Dinner at seven underwent a change too. Since Medieval times the course of an English dinner had been spread out on the table, all the dishes of one course at the same time. Dishes, called removes, near the ends of the table could be replaced, but the others remained until the course ended.

The rich variety of foods hawked on the streets of London in the mid-19th century were: oranges, nuts, watercress, pickled whelks, oysters; hot eels, sheeps’ trotters, pea soup, fried fish, ham sandwiches, hot green peas, kidney puddings, boiled meat puddings, beef, mutton or kidney pies, baked potatoes, tarts or rhubarb, currants, gooseberries, cherries, apples, damsons, cranberries and mince pies, plum duff (dough) and plum cake, gingerbreads, Chelsea buns, muffins and crumpets, candy rocks, sticks, cough drops and ices and ice creams, tea coffee, coca, ginger beer, hot elder cordial or wine, lemonade, curds and whey, rice milk, and milk straight from the cow in the parks.  

The Book of Household Management by Isabella Beeton, first serialized in the Englishwoman’s Domestic Magazine and published in book form in 1861, is possibly the most widely known of English cookery books. 

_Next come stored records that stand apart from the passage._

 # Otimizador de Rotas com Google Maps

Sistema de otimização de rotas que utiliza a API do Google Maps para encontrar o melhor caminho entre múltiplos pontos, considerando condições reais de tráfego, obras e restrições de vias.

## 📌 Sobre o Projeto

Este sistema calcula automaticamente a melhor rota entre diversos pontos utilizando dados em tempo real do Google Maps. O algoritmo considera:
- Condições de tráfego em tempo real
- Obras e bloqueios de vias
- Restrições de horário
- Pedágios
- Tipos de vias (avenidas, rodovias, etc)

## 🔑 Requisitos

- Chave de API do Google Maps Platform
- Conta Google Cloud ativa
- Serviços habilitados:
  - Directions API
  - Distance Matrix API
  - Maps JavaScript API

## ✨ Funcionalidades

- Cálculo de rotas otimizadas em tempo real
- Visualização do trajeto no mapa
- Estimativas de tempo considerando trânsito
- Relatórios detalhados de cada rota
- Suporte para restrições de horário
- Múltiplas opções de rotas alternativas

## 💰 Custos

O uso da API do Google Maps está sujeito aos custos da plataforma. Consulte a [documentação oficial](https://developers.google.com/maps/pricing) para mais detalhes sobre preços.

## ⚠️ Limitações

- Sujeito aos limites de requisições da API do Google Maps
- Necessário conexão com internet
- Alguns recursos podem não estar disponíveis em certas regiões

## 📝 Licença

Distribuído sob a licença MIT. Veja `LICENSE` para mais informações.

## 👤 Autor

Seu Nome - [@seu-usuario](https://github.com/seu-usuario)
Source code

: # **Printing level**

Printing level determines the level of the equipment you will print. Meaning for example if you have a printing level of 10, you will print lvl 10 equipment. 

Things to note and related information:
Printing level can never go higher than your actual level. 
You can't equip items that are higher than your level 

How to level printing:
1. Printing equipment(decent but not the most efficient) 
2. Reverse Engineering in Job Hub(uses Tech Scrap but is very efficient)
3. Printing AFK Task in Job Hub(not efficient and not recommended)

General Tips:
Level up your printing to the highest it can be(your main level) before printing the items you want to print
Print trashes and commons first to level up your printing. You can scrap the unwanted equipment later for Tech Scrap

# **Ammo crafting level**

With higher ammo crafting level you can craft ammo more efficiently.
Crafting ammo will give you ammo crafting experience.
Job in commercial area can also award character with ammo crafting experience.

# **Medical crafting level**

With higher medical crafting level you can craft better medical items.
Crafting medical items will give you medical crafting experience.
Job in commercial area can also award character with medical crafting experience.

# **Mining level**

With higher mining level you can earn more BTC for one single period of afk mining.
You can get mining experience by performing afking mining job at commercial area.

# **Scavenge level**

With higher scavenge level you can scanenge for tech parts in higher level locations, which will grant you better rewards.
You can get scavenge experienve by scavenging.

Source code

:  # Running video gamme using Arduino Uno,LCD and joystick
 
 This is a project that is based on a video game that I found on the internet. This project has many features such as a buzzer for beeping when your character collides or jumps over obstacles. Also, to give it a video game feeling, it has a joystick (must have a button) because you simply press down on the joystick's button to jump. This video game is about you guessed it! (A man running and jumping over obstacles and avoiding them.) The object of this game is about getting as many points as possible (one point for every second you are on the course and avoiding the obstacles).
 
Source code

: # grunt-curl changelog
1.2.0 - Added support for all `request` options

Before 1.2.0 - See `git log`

The resplendent formality of Mrs Beeton's supper table. From the 1895 edition.
Isabella Mary Mayson was the eldest of twenty-one children siblings and step-siblings. Her step-father, Henry Dorling, was the manager of the grandstand at Epsom in its heyday. The family actually lived in the grandstand. 

In 1855 Isabella married the publisher of Domestic Magazine.  Isabella worked as an editor. The Book of Household Management has proved a great source for social historians. Hers was the first cookery book to include colonial dishes – Indian and Australian – and it has seasonal menus with lists of dishes keyed to available produce.

Overwork and childbearing wore Mrs Beeton out; paying her husband’s debts and bearing her fourth child led to her death in 1865 at the age of twenty-nine. But her book, now over one hundred years old, with a facsimile published in 1968 sold in America as well as England, now carries on her good work.

Maggi Andersen

The Reluctant Marquess available on Amazon
Resource:
Seven Centuries of English Cooking – A Collection of Recipes by Maxime de la Falaise Grove Press NY.
The Victorian Home, Jenni Calder, B T Batsford Ltd, London.

6 comments:

Allison Butler said...

Yum, Maggi, pea soup with bacon and herbs would go down nicely on a chilly day like today:)
We are so lucky to have such an abundance of food. I couldn't imagine only eating meat on a Sunday.
Thanks so much for the fascinating and informative post. Hmm! Am suddenly feeling hungry:)

Maggi Andersen said...

Hi Allison, not exotic but solid fare and tasty on a cold night.

Cheryl Leigh said...

Poor Isabella Beeton died so young. She would never have imagined how many people would read and continue to read her book.

Lovely post, Maggi.

maryde said...

Thanks Maggi,
that was really fascinating.
Interesting to think some old foods are still around today though.
Pigs trotters and pea'n'ham soup.
What on earth were endives and Sorrel? :)

In our cousins Household in Holland they still wake to sliced cold meat, breads and cheese for breakfast.

Maggi Andersen said...

Hi Cheryl, so sad that Isabella died so young. She was the powerhouse in her family, and what an extraordinary legacy she left behind.

Maggi Andersen said...

It's the same in Denmark, Maryde. Lot's of lovely cheese! Sorrel and endives are around today, but I'm not sure about spearmint, would that be the same as mint?